O bordado de Leonilson. Foto: Reprodução

ARTE X MERCADO
“Bordar é uma arte”, declara Maria da Paz, passirense, bordadeira desde os 11 anos. “Bordar é uma coisa prazerosa, a gente se apaixona quando começa a fazer, porque você vê um negócio se transformando nas suas mãos. As pessoas que conhecem o bordado valorizam, quem não valoriza tanto somos nós mesmas, talvez. Porque é uma cultura tão tradicional, não tem em todo lugar.”

Contudo, quase todos os nomes citados acima, que produzem ou já produziram um bordado contemporâneo, possuem prestígio diferente no campo da arte, como lembra Clara Nogueira. Em Passira, de onde o bordado outrora era a maior fonte de renda para as famílias, a desvalorização simbólica e econômica é uma alarmante realidade. Outrora, as calçadas da cidade ficavam cheias de pessoas (mulheres, homens, crianças, idosos) bordando, cada lar funcionando como um ateliê ou coletivo de arte. Eram os tempos áureos da produção manual do bordado, até os anos 1980/1980, e poderia ter se perpetuado se não fossem a substituição do ofício pelas máquinas. Segundo Luzinete Maria da Silva, da Associação de Mulheres Artesãs de Passira (Amap), o comércio da cidade está mais abarrotado de bordado industrial do que de manual, o que encarece a produção, segundo ela, pois as vendas do manual, sendo mais caro, diminuem.

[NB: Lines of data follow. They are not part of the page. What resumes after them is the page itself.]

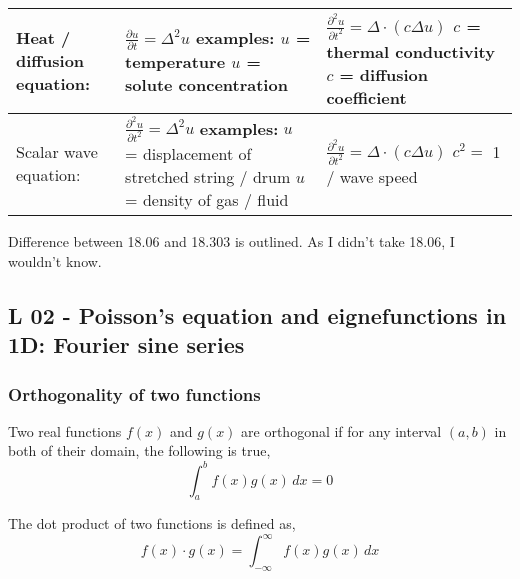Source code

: \documentclass{article}
\theoremstyle{mytheoremstyle}
\theoremstyle{mytheoremstyle}
\theoremstyle{myproblemstyle}
\begin{document}
\begin{center}
\begin{tabular}{ | m{5cm} | m{5cm} | m{5cm} | }
		 \hline
		 Heat / diffusion equation:
		 &
		 $ \frac{\partial u}{\partial t} = \Delta^2 u $ \newline
		 \textbf{examples:} $ u $ = temperature \newline
		 $ u $ = solute concentration
		 &
		$ \frac{\partial^2 u}{\partial t^2} = \Delta \cdot (c \Delta u) $ \newline
		$ c $ = thermal conductivity \newline
		$ c $ = diffusion coefficient \\

		 \hline
		 Scalar wave equation:
		 &
		 $ \frac{\partial^2 u}{\partial t^2} = \Delta^2 u $ \newline
		 \textbf{examples:} \newline
		 $ u $ = displacement of stretched string / drum \newline
		 $ u $= density of gas / fluid 
		 &
		 $ \frac{\partial^2 u}{\partial t^2} = \Delta \cdot (c \Delta u) $ \newline
		 $ c^2 = $ 1 / wave speed \\

		 \hline

    	\end{tabular}
    \end{center}

    \noindent Difference between 18.06 and 18.303 is outlined. As I didn't
    take 18.06, I wouldn't know. 

    \subsection{L 02 - Poisson's equation and eignefunctions in 1D: Fourier sine series}
    \subsubsection{Orthogonality of two functions}
    \noindent Two real functions $ f(x) $ and $ g(x) $ are orthogonal if for any interval 
    $ (a, b) $ in both of their domain, the following is true,
    \begin{equation}
	    \int_{a}^{b} f(x) g(x) \, dx = 0
	    \label{eqn:1}
    \end{equation}
    
    \noindent The dot product of two functions is defined as,
    \begin{equation}
	f(x) \cdot g(x) = \int_{-\infty}^{\infty} f(x) g(x) \, dx
    	\label{eq:2}
    \end{equation}
\end{document}
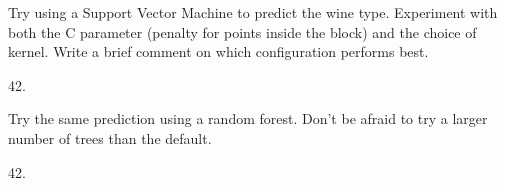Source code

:\documentclass[
  coursecode={CMPE 251},
  assignmentname={Exercise \exercisenumber},
  studentnumber=20053722,
  name={Bryan Hoang}
]{
  ltxanswer%
}
\begin{document}
  \begin{questions}
    \question[2]{}
    Try using a Support Vector Machine to predict the wine type. Experiment with both the C parameter (penalty for points inside the block) and the choice of kernel. Write a brief comment on which configuration performs best.
    \begin{solution}
      42.
    \end{solution}

    \question[2]{}
    Try the same prediction using a random forest. Don't be afraid to try a larger number of trees than the default.
    \begin{solution}
      42.
    \end{solution}
  \end{questions}
\end{document}
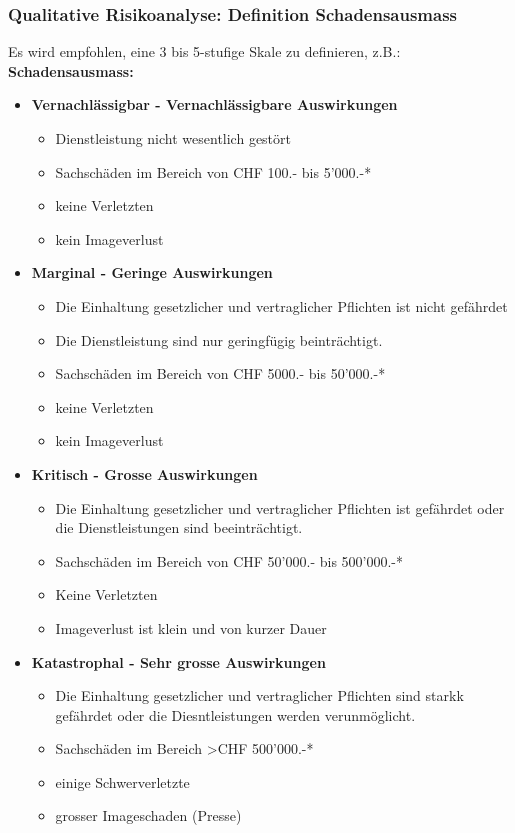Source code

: \documentclass[10pt,a4paper]{article}
\begin{document}
\pagebreak
\subsubsection*{Qualitative Risikoanalyse: Definition Schadensausmass} Es wird empfohlen, eine 3 bis 5-stufige Skale zu definieren, z.B.: \\
\textbf{Schadensausmass:}
\begin{itemize}[noitemsep,topsep=0pt,leftmargin=*]
    \item \textbf{Vernachlässigbar - Vernachlässigbare Auswirkungen}
    \begin{itemize}[noitemsep,topsep=0pt,leftmargin=*]
        \item Dienstleistung nicht wesentlich gestört
        \item Sachschäden im Bereich von CHF 100.- bis 5'000.-*
        \item keine Verletzten
        \item kein Imageverlust
    \end{itemize}
    \item \textbf{Marginal - Geringe Auswirkungen}
    \begin{itemize}[noitemsep,topsep=0pt,leftmargin=*]
        \item Die Einhaltung gesetzlicher und vertraglicher Pflichten ist nicht gefährdet
        \item Die Dienstleistung sind nur geringfügig beinträchtigt.
        \item Sachschäden im  Bereich von CHF 5000.- bis 50'000.-*
        \item keine Verletzten
        \item kein Imageverlust
    \end{itemize}
    \item \textbf{Kritisch - Grosse Auswirkungen}
    \begin{itemize}[noitemsep,topsep=0pt,leftmargin=*]
        \item Die Einhaltung gesetzlicher und vertraglicher Pflichten ist gefährdet oder die Dienstleistungen sind beeinträchtigt.
        \item Sachschäden im Bereich von CHF 50'000.- bis  500'000.-*
        \item Keine Verletzten
        \item Imageverlust ist klein und von kurzer Dauer
    \end{itemize}
    \item \textbf{Katastrophal - Sehr grosse Auswirkungen}
    \begin{itemize}[noitemsep,topsep=0pt,leftmargin=*]
        \item Die Einhaltung gesetzlicher und vertraglicher Pflichten sind starkk gefährdet oder die Diesntleistungen werden verunmöglicht.
        \item Sachschäden im Bereich \textgreater CHF 500'000.-*
        \item einige Schwerverletzte
        \item grosser Imageschaden (Presse)
    \end{itemize}
\end{itemize}
\end{document}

Pode-se dizer que Passira resiste, ainda é uma terra do bordado. A diferença está justamente na produção das peças bordadas: com a indústria, o bordado acaba sendo produzido muito mais rápido e mais barato para a clientela. A mesma associação acredita que o bordado manual vem perdendo espaço cultural e comercial dentro da própria cidade. Comercial, pela questão monetária; cultural, pela desvalorização – mesmo com o ensaio de uma relação entre governo e bordadeiras começando, lentamente, a movimentar a cidade. Se analisarmos o nome Centro Comercial e Cultural do Bordado de Passira, uma galeria de lojas onde as bordadeiras podem vender seus produtos, o simples fato do nome “comercial” aparecer primeiro que cultural já sinaliza o que é prioridade.


Bordado de Passira. Foto: Alcione Ferreira

Nas mãos de artistas mais novos, o bordado ganhou novas formas. Como toda arte, se transformou. E não faz muito tempo que as mulheres participantes da Ampa (cerca de 40) encontraram um novo jeito de empoderamento: unindo arte e bordado. Jaquetas, camisetas, casacos e roupas de criança são criadas manualmente, tanto o modelo e corte da peça, quanto bordado, pelas associadas. Passira, por fim, conquistou espaço nas passarelas da São Paulo Fashion Week, em 2010, e, desde então, também trabalham com moda e vendem mais para São Paulo mesmo. Se moda é arte, já é um outro debate. É inegável, no entanto, que moda é cultura, e, como expressão cultural, também se reinventa ao redor do mundo, ao sabor de cada época.

EDUARDO MONTENEGRO, estagiário da Continente e estudante de Jornalismo pela Universidade Católica de Pernambuco (Unicap).